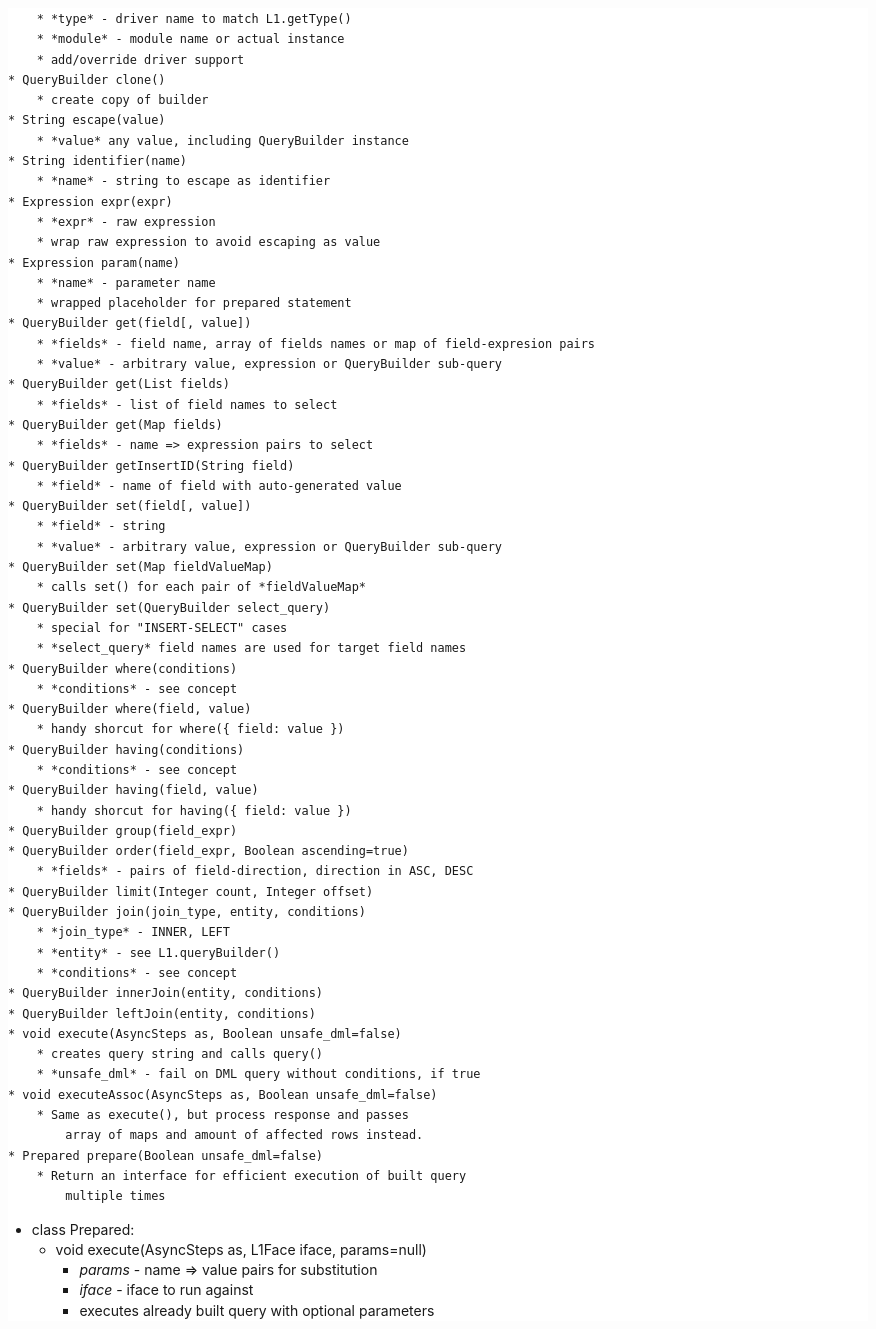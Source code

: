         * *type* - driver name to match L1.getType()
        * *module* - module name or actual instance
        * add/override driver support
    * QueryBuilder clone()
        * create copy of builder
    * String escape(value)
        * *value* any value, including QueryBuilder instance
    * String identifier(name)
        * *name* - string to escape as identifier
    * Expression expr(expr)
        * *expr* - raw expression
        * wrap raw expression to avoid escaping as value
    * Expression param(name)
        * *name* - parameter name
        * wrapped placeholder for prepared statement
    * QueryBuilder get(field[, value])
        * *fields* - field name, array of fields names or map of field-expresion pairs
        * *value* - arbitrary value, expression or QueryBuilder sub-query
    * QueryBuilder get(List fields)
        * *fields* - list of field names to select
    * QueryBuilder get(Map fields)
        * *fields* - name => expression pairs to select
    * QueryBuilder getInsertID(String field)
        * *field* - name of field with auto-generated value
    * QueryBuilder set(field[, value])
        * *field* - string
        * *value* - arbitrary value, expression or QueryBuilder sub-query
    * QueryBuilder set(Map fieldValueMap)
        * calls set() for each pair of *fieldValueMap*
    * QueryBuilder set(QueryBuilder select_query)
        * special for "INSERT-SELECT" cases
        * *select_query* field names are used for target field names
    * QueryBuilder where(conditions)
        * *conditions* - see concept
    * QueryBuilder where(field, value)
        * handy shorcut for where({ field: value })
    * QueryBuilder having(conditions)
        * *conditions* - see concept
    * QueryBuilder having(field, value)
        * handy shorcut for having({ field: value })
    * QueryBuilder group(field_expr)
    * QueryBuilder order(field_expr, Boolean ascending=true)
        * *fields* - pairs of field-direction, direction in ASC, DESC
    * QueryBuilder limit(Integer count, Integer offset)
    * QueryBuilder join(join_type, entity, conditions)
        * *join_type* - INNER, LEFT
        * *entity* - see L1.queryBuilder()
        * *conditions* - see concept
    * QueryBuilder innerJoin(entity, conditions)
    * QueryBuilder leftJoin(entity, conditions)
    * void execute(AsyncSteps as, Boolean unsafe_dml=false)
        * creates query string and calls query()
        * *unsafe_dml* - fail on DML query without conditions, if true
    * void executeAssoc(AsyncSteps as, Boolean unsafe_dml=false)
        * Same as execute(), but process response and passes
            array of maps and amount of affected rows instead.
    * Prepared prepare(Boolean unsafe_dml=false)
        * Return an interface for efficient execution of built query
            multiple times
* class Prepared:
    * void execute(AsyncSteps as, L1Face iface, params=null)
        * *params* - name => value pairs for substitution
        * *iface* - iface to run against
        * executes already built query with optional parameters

* * *

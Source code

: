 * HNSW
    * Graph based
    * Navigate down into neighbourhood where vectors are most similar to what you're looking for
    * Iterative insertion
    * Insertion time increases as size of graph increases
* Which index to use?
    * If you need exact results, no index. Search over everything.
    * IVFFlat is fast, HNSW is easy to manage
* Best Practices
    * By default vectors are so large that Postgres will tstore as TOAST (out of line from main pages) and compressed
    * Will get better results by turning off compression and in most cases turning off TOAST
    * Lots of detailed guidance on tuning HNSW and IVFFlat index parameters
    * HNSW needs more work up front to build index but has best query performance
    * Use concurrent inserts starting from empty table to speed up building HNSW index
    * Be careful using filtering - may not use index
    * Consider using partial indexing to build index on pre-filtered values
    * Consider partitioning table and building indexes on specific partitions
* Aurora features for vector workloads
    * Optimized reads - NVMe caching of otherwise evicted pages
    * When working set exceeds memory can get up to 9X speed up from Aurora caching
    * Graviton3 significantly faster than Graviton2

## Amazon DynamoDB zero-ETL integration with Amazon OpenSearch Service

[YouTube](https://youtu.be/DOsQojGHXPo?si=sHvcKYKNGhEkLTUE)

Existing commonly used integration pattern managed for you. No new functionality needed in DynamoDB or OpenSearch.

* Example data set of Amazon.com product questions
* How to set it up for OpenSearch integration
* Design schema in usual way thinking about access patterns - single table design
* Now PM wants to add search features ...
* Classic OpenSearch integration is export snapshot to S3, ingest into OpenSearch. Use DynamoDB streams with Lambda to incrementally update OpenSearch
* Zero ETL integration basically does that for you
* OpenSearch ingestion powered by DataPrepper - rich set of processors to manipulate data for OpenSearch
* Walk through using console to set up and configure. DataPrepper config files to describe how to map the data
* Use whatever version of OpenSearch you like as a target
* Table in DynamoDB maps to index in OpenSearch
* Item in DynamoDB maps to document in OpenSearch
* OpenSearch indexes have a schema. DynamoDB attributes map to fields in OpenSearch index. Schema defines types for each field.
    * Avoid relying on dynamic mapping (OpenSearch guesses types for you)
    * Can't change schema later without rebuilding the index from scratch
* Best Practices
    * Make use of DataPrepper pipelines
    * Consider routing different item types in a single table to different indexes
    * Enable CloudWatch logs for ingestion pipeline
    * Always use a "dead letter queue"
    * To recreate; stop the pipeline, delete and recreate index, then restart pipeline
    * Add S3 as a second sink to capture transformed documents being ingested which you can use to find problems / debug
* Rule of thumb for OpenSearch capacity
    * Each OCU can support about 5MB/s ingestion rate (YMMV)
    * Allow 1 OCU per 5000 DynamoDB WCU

▶ _Problem_:
Give back, unchanged, the run of lines in the listing above that begins at the line containing "QueryBuilder set(Map fieldValueMap)" and ends at the line containing "with optional parameters", both included.

▶ _Task output_:
    * QueryBuilder set(Map fieldValueMap)
        * calls set() for each pair of *fieldValueMap*
    * QueryBuilder set(QueryBuilder select_query)
        * special for "INSERT-SELECT" cases
        * *select_query* field names are used for target field names
    * QueryBuilder where(conditions)
        * *conditions* - see concept
    * QueryBuilder where(field, value)
        * handy shorcut for where({ field: value })
    * QueryBuilder having(conditions)
        * *conditions* - see concept
    * QueryBuilder having(field, value)
        * handy shorcut for having({ field: value })
    * QueryBuilder group(field_expr)
    * QueryBuilder order(field_expr, Boolean ascending=true)
        * *fields* - pairs of field-direction, direction in ASC, DESC
    * QueryBuilder limit(Integer count, Integer offset)
    * QueryBuilder join(join_type, entity, conditions)
        * *join_type* - INNER, LEFT
        * *entity* - see L1.queryBuilder()
        * *conditions* - see concept
    * QueryBuilder innerJoin(entity, conditions)
    * QueryBuilder leftJoin(entity, conditions)
    * void execute(AsyncSteps as, Boolean unsafe_dml=false)
        * creates query string and calls query()
        * *unsafe_dml* - fail on DML query without conditions, if true
    * void executeAssoc(AsyncSteps as, Boolean unsafe_dml=false)
        * Same as execute(), but process response and passes
            array of maps and amount of affected rows instead.
    * Prepared prepare(Boolean unsafe_dml=false)
        * Return an interface for efficient execution of built query
            multiple times
* class Prepared:
    * void execute(AsyncSteps as, L1Face iface, params=null)
        * *params* - name => value pairs for substitution
        * *iface* - iface to run against
        * executes already built query with optional parameters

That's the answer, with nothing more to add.